First discovered in 19██, with rampant instances of SCP-3048-1 and SCP-3048-2 flooding the town.
Not a complete sentence.
SCP-3048 inflicts a powerful compulsory effect on subjects with sustained visual contact.
Exhibits, not inflicts.
uncontrollable urge to be within the building.
Should be "uncontrollable urge to enter the building."
Tests have concluded no physical cause of the compulsion.
Should be "for the compulsion."
Subjects immune to the effects of SCP-3048-2 experience exactly the opposite of this effect, and will [DATA EXPUNGED] if entered into close proximity with the building.
First off, there's no real need to redact this information. It contributes nothing to the story. Second, the last part would read better as "if brought into close proximity to the building."
Affected subjects that succeed in entering the building are [DATA EXPUNGED], leaving nothing behind.
Again… unnecessary redaction. I would suggest reading the guide Zen and the Art of Data Expunged for more info.
SCP-3048-1 manifests within SCP-3048 in groups of █ to ██. All instances of SCP-3048 share characteristics with [DATA EXPUNGED]. As of Incident I-3048-47, all instances of SCP-3048-1 are capable of vocal mimicry, and possess [DATA EXPUNGED].
More unnecessary redactions.
Dr. ████ — Jesus Christ, you’d think that the higher ups would take a larger interest in something like this.
Not sure why this is included in technical document or what it contributes to the whole.
This belief originates from what has been dubbed as an SCP-3048 shifting event, in which the layout of the entire building interior is changed by some unknown means, usually in ways that most hamper intrusion.
Doesn't match technical tone that you need to be shooting for in this document.
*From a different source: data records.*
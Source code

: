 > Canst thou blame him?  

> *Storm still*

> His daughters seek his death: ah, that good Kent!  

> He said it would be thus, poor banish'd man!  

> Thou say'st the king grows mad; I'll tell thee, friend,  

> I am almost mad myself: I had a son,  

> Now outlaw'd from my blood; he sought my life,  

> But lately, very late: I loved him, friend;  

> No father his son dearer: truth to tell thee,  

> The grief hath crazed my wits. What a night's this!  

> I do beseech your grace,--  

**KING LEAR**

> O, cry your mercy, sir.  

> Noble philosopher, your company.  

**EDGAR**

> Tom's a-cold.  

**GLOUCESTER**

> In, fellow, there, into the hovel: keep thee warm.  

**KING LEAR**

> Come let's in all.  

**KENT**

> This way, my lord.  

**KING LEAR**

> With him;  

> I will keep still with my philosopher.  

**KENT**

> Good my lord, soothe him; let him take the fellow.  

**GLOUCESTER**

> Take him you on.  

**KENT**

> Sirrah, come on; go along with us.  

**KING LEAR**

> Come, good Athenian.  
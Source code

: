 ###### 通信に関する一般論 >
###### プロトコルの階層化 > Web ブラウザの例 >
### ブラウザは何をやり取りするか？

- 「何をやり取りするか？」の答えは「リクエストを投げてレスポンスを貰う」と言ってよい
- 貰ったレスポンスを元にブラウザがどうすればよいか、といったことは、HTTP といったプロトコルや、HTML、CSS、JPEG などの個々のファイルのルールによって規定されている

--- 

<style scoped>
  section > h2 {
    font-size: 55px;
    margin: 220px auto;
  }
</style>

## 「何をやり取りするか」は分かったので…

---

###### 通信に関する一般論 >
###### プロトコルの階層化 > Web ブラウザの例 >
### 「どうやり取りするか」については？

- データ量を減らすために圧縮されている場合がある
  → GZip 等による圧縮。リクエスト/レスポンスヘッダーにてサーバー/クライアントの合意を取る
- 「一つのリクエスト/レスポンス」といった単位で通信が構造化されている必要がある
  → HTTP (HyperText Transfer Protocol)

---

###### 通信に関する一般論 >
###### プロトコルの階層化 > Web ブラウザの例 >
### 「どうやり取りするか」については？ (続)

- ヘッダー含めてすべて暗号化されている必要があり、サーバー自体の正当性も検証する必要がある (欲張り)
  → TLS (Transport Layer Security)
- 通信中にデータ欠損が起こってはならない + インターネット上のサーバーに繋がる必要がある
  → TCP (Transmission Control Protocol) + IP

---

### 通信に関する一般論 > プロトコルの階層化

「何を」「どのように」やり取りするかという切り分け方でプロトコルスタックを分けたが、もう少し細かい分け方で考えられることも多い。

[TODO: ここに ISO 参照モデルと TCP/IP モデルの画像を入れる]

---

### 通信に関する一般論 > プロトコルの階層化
Stationery items left within the building are included in the change, rendering traditional cameras useless.
It's spelled "Stationary". Stationery is envelopes and paper.
In every case, the addressed will invariably be affected by SCP-3048-2.
Again, lacking technical/professional tone of a document of this type.
Incident I-3048-47
Originally, SCP-3048-1 instances were slow moving and unintelligent. They were regarded as threatening, but not overly dangerous. This changed in December █, 20██, when a group of ██ SCP-3048-1 appeared. Area-38, at the time Site-██ was completely overrun within hours, and Mobile Task Force Theta-6 (“Crack of Dawn”) mobilized to engage the threat. ██% of combatants were [DATA EXPUNGED] during the operation. All who experienced visual contact with the threat were later affected by SCP-3048-2.
This whole section needs to be re-worked.
Overall, as it stands, it's boring. There's no back story, there's no "hook" to engage the reader. I would down vote as a main lister.
I'm glad that you went through it as completely as you did. I'm going to spend some time reworking this before I make any edits, because it dearly needs it.
That's what I prefer to do. I like to think that people benefit more from a line by line analysis than they do from a general, "Eh, it stinks, you need to re-work it." type analysis. When ever someone posts a review of my work and just says, "It needs work." I'm left going, "Ok, TELL me what needs work!" Glad I can be of assistance.